Blum–Ittah aziridine synthesis
- Named after: Jochanan Blum Ytzhak Ittah
- Reaction type: Ring forming reaction

= Blum–Ittah aziridine synthesis =

Chemical reaction

The Blum–Ittah aziridine synthesis, also known as the Blum–Ittah-Shahak aziridine synthesis or simply the Blum aziridine synthesis is a name reaction of organic chemistry, for the generation of aziridines from oxiranes.

==Mechanism==

The oxirane is first converted into a 2-azidoalcohol with the use of an azide such as sodium azide.

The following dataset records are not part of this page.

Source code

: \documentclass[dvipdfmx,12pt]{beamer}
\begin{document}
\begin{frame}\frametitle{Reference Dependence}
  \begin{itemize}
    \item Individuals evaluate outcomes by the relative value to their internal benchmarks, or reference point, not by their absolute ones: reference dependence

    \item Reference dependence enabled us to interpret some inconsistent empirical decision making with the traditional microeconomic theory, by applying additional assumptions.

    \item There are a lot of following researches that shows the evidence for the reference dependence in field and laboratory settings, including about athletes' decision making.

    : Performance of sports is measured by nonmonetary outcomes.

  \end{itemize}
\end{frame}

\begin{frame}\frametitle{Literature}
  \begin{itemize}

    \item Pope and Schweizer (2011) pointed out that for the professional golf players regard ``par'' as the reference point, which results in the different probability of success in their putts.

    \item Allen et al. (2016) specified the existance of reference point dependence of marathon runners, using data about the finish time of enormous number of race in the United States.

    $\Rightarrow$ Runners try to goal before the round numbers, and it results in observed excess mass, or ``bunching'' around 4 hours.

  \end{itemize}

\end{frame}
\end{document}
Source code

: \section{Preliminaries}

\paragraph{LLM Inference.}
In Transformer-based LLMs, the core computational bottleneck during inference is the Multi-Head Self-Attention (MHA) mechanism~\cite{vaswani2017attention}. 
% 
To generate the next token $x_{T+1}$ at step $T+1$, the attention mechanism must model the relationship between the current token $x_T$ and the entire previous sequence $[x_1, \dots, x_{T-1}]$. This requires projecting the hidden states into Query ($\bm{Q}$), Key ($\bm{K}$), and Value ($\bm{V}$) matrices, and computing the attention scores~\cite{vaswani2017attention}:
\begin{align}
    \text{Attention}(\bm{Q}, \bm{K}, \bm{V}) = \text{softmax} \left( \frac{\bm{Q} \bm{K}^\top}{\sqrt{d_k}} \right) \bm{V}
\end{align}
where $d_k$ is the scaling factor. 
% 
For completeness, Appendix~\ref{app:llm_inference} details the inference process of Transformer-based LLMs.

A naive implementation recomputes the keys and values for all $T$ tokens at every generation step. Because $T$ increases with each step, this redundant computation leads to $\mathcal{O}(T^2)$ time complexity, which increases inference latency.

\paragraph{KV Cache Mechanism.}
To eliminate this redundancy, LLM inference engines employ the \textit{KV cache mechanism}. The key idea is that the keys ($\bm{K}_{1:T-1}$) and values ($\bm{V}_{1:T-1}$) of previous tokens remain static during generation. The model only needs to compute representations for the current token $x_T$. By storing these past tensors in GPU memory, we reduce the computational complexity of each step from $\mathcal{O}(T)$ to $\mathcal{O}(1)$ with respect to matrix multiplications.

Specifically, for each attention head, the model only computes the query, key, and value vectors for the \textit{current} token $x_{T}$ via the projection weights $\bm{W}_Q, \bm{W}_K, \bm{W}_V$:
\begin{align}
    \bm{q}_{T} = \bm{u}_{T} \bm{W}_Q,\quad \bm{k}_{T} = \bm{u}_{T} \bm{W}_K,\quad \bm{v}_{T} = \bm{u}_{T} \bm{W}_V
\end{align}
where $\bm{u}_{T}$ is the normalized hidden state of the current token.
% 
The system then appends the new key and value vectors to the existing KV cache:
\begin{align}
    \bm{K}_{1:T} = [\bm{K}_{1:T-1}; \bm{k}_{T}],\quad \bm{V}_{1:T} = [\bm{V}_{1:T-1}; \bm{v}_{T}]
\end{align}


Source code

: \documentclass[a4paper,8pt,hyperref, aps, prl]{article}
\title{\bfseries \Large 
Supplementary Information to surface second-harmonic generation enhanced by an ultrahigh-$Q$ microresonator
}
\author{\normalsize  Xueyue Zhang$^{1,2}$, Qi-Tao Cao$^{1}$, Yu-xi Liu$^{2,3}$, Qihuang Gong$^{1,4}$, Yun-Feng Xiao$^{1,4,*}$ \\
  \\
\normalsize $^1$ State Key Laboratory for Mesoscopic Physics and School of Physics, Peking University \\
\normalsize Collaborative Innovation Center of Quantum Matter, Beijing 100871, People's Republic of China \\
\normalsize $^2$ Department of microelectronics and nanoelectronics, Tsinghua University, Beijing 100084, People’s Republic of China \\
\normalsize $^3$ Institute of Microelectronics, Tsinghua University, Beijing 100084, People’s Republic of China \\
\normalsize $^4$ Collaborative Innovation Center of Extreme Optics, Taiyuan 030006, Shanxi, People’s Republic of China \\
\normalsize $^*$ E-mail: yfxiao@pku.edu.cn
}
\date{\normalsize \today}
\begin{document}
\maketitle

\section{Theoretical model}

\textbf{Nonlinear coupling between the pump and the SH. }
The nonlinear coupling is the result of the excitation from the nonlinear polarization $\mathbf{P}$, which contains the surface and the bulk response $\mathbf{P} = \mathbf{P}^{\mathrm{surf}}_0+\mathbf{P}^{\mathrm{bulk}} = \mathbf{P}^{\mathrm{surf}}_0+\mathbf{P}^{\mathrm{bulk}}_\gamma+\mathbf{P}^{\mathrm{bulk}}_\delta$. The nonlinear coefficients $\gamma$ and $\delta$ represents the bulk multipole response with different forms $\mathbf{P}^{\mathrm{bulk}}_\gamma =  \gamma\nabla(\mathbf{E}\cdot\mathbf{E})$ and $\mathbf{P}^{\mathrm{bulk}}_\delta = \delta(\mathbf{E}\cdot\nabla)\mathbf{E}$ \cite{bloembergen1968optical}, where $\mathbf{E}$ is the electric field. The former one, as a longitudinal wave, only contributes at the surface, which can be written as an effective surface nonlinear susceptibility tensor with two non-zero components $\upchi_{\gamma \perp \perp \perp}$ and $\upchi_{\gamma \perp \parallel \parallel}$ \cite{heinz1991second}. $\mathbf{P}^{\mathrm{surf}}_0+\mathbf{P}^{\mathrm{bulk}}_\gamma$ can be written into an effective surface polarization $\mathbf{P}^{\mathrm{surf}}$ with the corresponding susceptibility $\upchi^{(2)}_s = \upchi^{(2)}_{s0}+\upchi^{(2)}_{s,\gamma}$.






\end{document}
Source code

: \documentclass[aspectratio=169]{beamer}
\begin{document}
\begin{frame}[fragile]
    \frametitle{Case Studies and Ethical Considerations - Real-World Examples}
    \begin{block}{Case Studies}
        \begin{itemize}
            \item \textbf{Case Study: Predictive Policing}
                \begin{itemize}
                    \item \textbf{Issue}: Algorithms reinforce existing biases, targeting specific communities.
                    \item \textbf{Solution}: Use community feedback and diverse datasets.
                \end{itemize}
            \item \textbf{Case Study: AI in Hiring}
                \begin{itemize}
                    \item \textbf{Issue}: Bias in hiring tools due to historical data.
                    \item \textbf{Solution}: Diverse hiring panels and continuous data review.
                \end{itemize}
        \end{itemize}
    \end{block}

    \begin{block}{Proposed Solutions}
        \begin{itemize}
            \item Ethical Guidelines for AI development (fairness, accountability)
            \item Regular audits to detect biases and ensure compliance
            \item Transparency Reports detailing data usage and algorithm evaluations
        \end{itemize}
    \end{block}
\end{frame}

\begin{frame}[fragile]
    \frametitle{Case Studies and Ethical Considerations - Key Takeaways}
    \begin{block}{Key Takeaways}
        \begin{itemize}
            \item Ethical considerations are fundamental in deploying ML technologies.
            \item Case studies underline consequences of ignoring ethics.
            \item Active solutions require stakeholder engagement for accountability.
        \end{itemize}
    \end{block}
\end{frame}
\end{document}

The azido alcohol is then reduced with the use of a trialkylphosphine such as triphenylphosphine in a manner similar to the Staudinger reaction, concomitant with loss of N_{2}. The resulting phosphanimine (formerly called iminophosphorane) intermediate is then attacked by the alcohol, with oxygen forming a bond with the phosphorus atom. Forming a ring intermediate. After a proton transfer, a pair of electrons from the oxygen atom shifts onto the phosphorus atom, and the phosphorus-nitrogen bond breaks, with the electron pair shifting onto the nitrogen atom. The negatively charged nitrogen atom attacks the carbon atom that the oxygen atom is connected to. This gives us our desired aziridine and a trialkylphosphine oxide as a side product.

==Applications==

The Blum-Ittah aziridine synthesis has been used in the synthesis of α-methylserine and 6-Azabicyclo[3.2.1]octanes.